Google the "Hype Cycle".
NOSQL is such a broad term that it is next to meaningless.
Not all NOSQL solutions deliver "No single point of failure".
BASE has made people realise how much they miss ACID. Eventually consistent doesn't really work.
These systems emerged to satisfy a niche for companies operating at the bleeding edge. The inventors of the solutions were pretty clear on the use cases for what they had invented. They understood that NOSQL meant Not Only SQL and for the most part it seems that the systems were produced by craftsmen who needed a craftsmans tools.
What appears to have happened is that journeymen think they need craftsmans tools and are building wobbly systems with them.
Of all the NOSQL solutions I see graph databases as making the most sustained inroads into the space of the traditional RDBMS. I had a lot of fun with Neo4J. I genuinely do mean fun, no irony or sarcasm involved. Microsoft have a number of articles on their graph database code named Trinity
REDIS is a great key-value pair in-memory solution for web session management and anything transient.
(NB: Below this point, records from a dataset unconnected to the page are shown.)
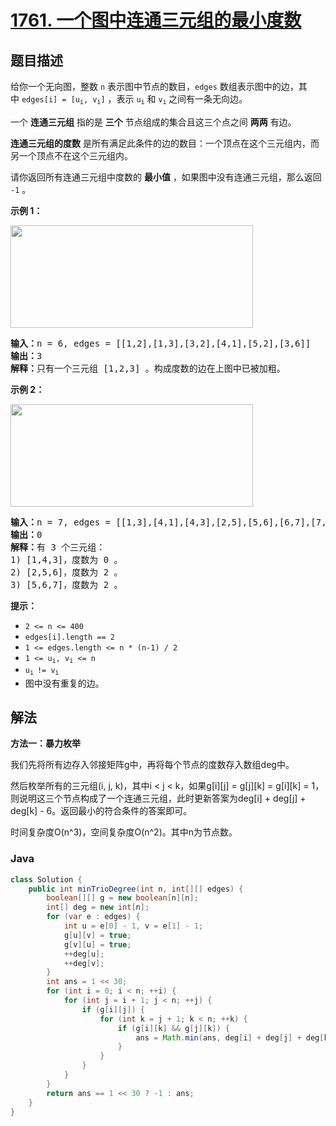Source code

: # [1761. 一个图中连通三元组的最小度数](https://leetcode.cn/problems/minimum-degree-of-a-connected-trio-in-a-graph)

## 题目描述

<p>给你一个无向图，整数 <code>n</code> 表示图中节点的数目，<code>edges</code> 数组表示图中的边，其中 <code>edges[i] = [u<sub>i</sub>, v<sub>i</sub>]</code> ，表示 <code>u<sub>i</sub></code> 和 <code>v<sub>i</sub></code><sub> </sub>之间有一条无向边。</p>

<p>一个 <strong>连通三元组</strong> 指的是 <strong>三个</strong> 节点组成的集合且这三个点之间 <strong>两两</strong> 有边。</p>

<p><strong>连通三元组的度数</strong> 是所有满足此条件的边的数目：一个顶点在这个三元组内，而另一个顶点不在这个三元组内。</p>

<p>请你返回所有连通三元组中度数的 <strong>最小值</strong> ，如果图中没有连通三元组，那么返回 <code>-1</code> 。</p>



<p><strong>示例 1：</strong></p>
<img alt="" src="https://gcore.jsdelivr.net/gh/doocs/leetcode@main/solution/1700-1799/1761.Minimum%20Degree%20of%20a%20Connected%20Trio%20in%20a%20Graph/images/trios1.png" style="width: 388px; height: 164px;" />
<pre>
<b>输入：</b>n = 6, edges = [[1,2],[1,3],[3,2],[4,1],[5,2],[3,6]]
<b>输出：</b>3
<b>解释：</b>只有一个三元组 [1,2,3] 。构成度数的边在上图中已被加粗。
</pre>

<p><strong>示例 2：</strong></p>
<img alt="" src="https://gcore.jsdelivr.net/gh/doocs/leetcode@main/solution/1700-1799/1761.Minimum%20Degree%20of%20a%20Connected%20Trio%20in%20a%20Graph/images/trios2.png" style="width: 388px; height: 164px;" />
<pre>
<b>输入：</b>n = 7, edges = [[1,3],[4,1],[4,3],[2,5],[5,6],[6,7],[7,5],[2,6]]
<b>输出：</b>0
<b>解释：</b>有 3 个三元组：
1) [1,4,3]，度数为 0 。
2) [2,5,6]，度数为 2 。
3) [5,6,7]，度数为 2 。
</pre>



<p><strong>提示：</strong></p>

<ul>
	<li><code>2 <= n <= 400</code></li>
	<li><code>edges[i].length == 2</code></li>
	<li><code>1 <= edges.length <= n * (n-1) / 2</code></li>
	<li><code>1 <= u<sub>i</sub>, v<sub>i</sub> <= n</code></li>
	<li><code>u<sub>i </sub>!= v<sub>i</sub></code></li>
	<li>图中没有重复的边。</li>
</ul>

## 解法

**方法一：暴力枚举**

我们先将所有边存入邻接矩阵g中，再将每个节点的度数存入数组deg中。

然后枚举所有的三元组(i, j, k)，其中i < j < k，如果g[i][j] = g[j][k] = g[i][k] = 1，则说明这三个节点构成了一个连通三元组，此时更新答案为deg[i] + deg[j] + deg[k] - 6。返回最小的符合条件的答案即可。

时间复杂度O(n^3)，空间复杂度O(n^2)。其中n为节点数。

### **Java**

```java
class Solution {
    public int minTrioDegree(int n, int[][] edges) {
        boolean[][] g = new boolean[n][n];
        int[] deg = new int[n];
        for (var e : edges) {
            int u = e[0] - 1, v = e[1] - 1;
            g[u][v] = true;
            g[v][u] = true;
            ++deg[u];
            ++deg[v];
        }
        int ans = 1 << 30;
        for (int i = 0; i < n; ++i) {
            for (int j = i + 1; j < n; ++j) {
                if (g[i][j]) {
                    for (int k = j + 1; k < n; ++k) {
                        if (g[i][k] && g[j][k]) {
                            ans = Math.min(ans, deg[i] + deg[j] + deg[k] - 6);
                        }
                    }
                }
            }
        }
        return ans == 1 << 30 ? -1 : ans;
    }
}
```
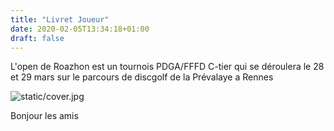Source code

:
 ```yaml
---
title: "Livret Joueur"
date: 2020-02-05T13:34:18+01:00
draft: false
---
```


L'open de Roazhon est un tournois PDGA/FFFD C-tier qui se déroulera le 28 et 29 mars sur le parcours de discgolf de la Prévalaye a Rennes

![static/cover.jpg](/cover.jpg)

Bonjour les amis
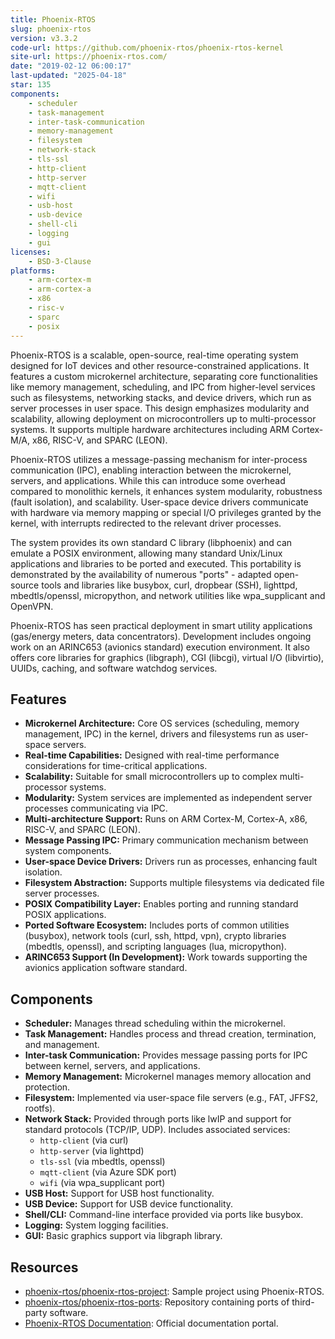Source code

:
 ```yaml
---
title: Phoenix-RTOS
slug: phoenix-rtos
version: v3.3.2
code-url: https://github.com/phoenix-rtos/phoenix-rtos-kernel
site-url: https://phoenix-rtos.com/
date: "2019-02-12 06:00:17"
last-updated: "2025-04-18"
star: 135
components:
    - scheduler
    - task-management
    - inter-task-communication
    - memory-management
    - filesystem
    - network-stack
    - tls-ssl
    - http-client
    - http-server
    - mqtt-client
    - wifi
    - usb-host
    - usb-device
    - shell-cli
    - logging
    - gui
licenses:
    - BSD-3-Clause
platforms:
    - arm-cortex-m
    - arm-cortex-a
    - x86
    - risc-v
    - sparc
    - posix
---
```

Phoenix-RTOS is a scalable, open-source, real-time operating system designed for IoT devices and other resource-constrained applications. It features a custom microkernel architecture, separating core functionalities like memory management, scheduling, and IPC from higher-level services such as filesystems, networking stacks, and device drivers, which run as server processes in user space. This design emphasizes modularity and scalability, allowing deployment on microcontrollers up to multi-processor systems. It supports multiple hardware architectures including ARM Cortex-M/A, x86, RISC-V, and SPARC (LEON).

<!--more-->

Phoenix-RTOS utilizes a message-passing mechanism for inter-process communication (IPC), enabling interaction between the microkernel, servers, and applications. While this can introduce some overhead compared to monolithic kernels, it enhances system modularity, robustness (fault isolation), and scalability. User-space device drivers communicate with hardware via memory mapping or special I/O privileges granted by the kernel, with interrupts redirected to the relevant driver processes.

The system provides its own standard C library (libphoenix) and can emulate a POSIX environment, allowing many standard Unix/Linux applications and libraries to be ported and executed. This portability is demonstrated by the availability of numerous "ports" - adapted open-source tools and libraries like busybox, curl, dropbear (SSH), lighttpd, mbedtls/openssl, micropython, and network utilities like wpa_supplicant and OpenVPN.

Phoenix-RTOS has seen practical deployment in smart utility applications (gas/energy meters, data concentrators). Development includes ongoing work on an ARINC653 (avionics standard) execution environment. It also offers core libraries for graphics (libgraph), CGI (libcgi), virtual I/O (libvirtio), UUIDs, caching, and software watchdog services.

## Features

- **Microkernel Architecture:** Core OS services (scheduling, memory management, IPC) in the kernel, drivers and filesystems run as user-space servers.
- **Real-time Capabilities:** Designed with real-time performance considerations for time-critical applications.
- **Scalability:** Suitable for small microcontrollers up to complex multi-processor systems.
- **Modularity:** System services are implemented as independent server processes communicating via IPC.
- **Multi-architecture Support:** Runs on ARM Cortex-M, Cortex-A, x86, RISC-V, and SPARC (LEON).
- **Message Passing IPC:** Primary communication mechanism between system components.
- **User-space Device Drivers:** Drivers run as processes, enhancing fault isolation.
- **Filesystem Abstraction:** Supports multiple filesystems via dedicated file server processes.
- **POSIX Compatibility Layer:** Enables porting and running standard POSIX applications.
- **Ported Software Ecosystem:** Includes ports of common utilities (busybox), network tools (curl, ssh, httpd, vpn), crypto libraries (mbedtls, openssl), and scripting languages (lua, micropython).
- **ARINC653 Support (In Development):** Work towards supporting the avionics application software standard.

## Components

- **Scheduler:** Manages thread scheduling within the microkernel.
- **Task Management:** Handles process and thread creation, termination, and management.
- **Inter-task Communication:** Provides message passing ports for IPC between kernel, servers, and applications.
- **Memory Management:** Microkernel manages memory allocation and protection.
- **Filesystem:** Implemented via user-space file servers (e.g., FAT, JFFS2, rootfs).
- **Network Stack:** Provided through ports like lwIP and support for standard protocols (TCP/IP, UDP). Includes associated services:
    - `http-client` (via curl)
    - `http-server` (via lighttpd)
    - `tls-ssl` (via mbedtls, openssl)
    - `mqtt-client` (via Azure SDK port)
    - `wifi` (via wpa_supplicant port)
- **USB Host:** Support for USB host functionality.
- **USB Device:** Support for USB device functionality.
- **Shell/CLI:** Command-line interface provided via ports like busybox.
- **Logging:** System logging facilities.
- **GUI:** Basic graphics support via libgraph library.

## Resources

<!--github-projects-->
- [phoenix-rtos/phoenix-rtos-project](https://github.com/phoenix-rtos/phoenix-rtos-project): Sample project using Phoenix-RTOS.
- [phoenix-rtos/phoenix-rtos-ports](https://github.com/phoenix-rtos/phoenix-rtos-ports): Repository containing ports of third-party software.
- [Phoenix-RTOS Documentation](https://phoenix-rtos.com/documentation/): Official documentation portal.
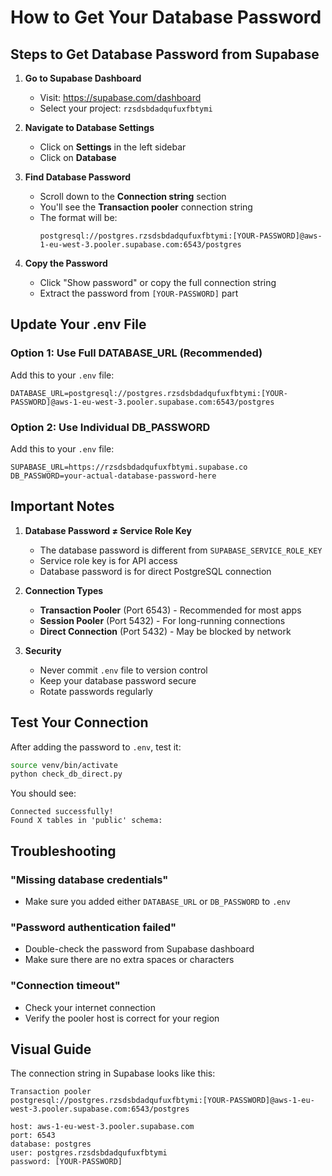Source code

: # How to Get Your Database Password

## Steps to Get Database Password from Supabase

1. **Go to Supabase Dashboard**
   - Visit: https://supabase.com/dashboard
   - Select your project: `rzsdsbdadqufuxfbtymi`

2. **Navigate to Database Settings**
   - Click on **Settings** in the left sidebar
   - Click on **Database**

3. **Find Database Password**
   - Scroll down to the **Connection string** section
   - You'll see the **Transaction pooler** connection string
   - The format will be:
     ```
     postgresql://postgres.rzsdsbdadqufuxfbtymi:[YOUR-PASSWORD]@aws-1-eu-west-3.pooler.supabase.com:6543/postgres
     ```

4. **Copy the Password**
   - Click "Show password" or copy the full connection string
   - Extract the password from `[YOUR-PASSWORD]` part

## Update Your .env File

### Option 1: Use Full DATABASE_URL (Recommended)
Add this to your `.env` file:
```env
DATABASE_URL=postgresql://postgres.rzsdsbdadqufuxfbtymi:[YOUR-PASSWORD]@aws-1-eu-west-3.pooler.supabase.com:6543/postgres
```

### Option 2: Use Individual DB_PASSWORD
Add this to your `.env` file:
```env
SUPABASE_URL=https://rzsdsbdadqufuxfbtymi.supabase.co
DB_PASSWORD=your-actual-database-password-here
```

## Important Notes

1. **Database Password ≠ Service Role Key**
   - The database password is different from `SUPABASE_SERVICE_ROLE_KEY`
   - Service role key is for API access
   - Database password is for direct PostgreSQL connection

2. **Connection Types**
   - **Transaction Pooler** (Port 6543) - Recommended for most apps
   - **Session Pooler** (Port 5432) - For long-running connections
   - **Direct Connection** (Port 5432) - May be blocked by network

3. **Security**
   - Never commit `.env` file to version control
   - Keep your database password secure
   - Rotate passwords regularly

## Test Your Connection

After adding the password to `.env`, test it:

```bash
source venv/bin/activate
python check_db_direct.py
```

You should see:
```
Connected successfully!
Found X tables in 'public' schema:
```

## Troubleshooting

### "Missing database credentials"
- Make sure you added either `DATABASE_URL` or `DB_PASSWORD` to `.env`

### "Password authentication failed"
- Double-check the password from Supabase dashboard
- Make sure there are no extra spaces or characters

### "Connection timeout"
- Check your internet connection
- Verify the pooler host is correct for your region

## Visual Guide

The connection string in Supabase looks like this:
```
Transaction pooler
postgresql://postgres.rzsdsbdadqufuxfbtymi:[YOUR-PASSWORD]@aws-1-eu-west-3.pooler.supabase.com:6543/postgres

host: aws-1-eu-west-3.pooler.supabase.com
port: 6543
database: postgres
user: postgres.rzsdsbdadqufuxfbtymi
password: [YOUR-PASSWORD]
```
I can see from a developer perspective why document stores are currently popular. From an operational perspective I'm sceptical. For MongoDB I'd be looking at TokuMX
as a replacement engine. As Mongo doesn't have a shared nothing architecture I'd probably look at Couchbase instead.
RIAK is interesting, especially as it follows the Amazon Dynamo white paper. It's really worth reading the Amazon paper. It'll take you a few attempts to digest it but is worth it in the end. In a lot of cases front-end web development simply wants to retrieve an object by a key value and if that is all you want to do then virtually all the NOSQL solutions fulfill that brilliantly.
Cassandra is one I keep looking at but am not sure I've fully grasped its potential.
Hadoop has a large ecosystem and there is a huge amount of investment in it. I liked the idea of HIVE which effectively lets you use the MySQL dialect of SQL to query structured data in Hadoop.
I believe that Stinger has the same design goals as Impala in terms of adding real-time SQL querying of the Hadoop core.
The big challenge faced by data professionals is to identify the stuff that is merely a fad and the stuff that really will continue to engage after the fruit-fly attention span of early adopters has got bored with it.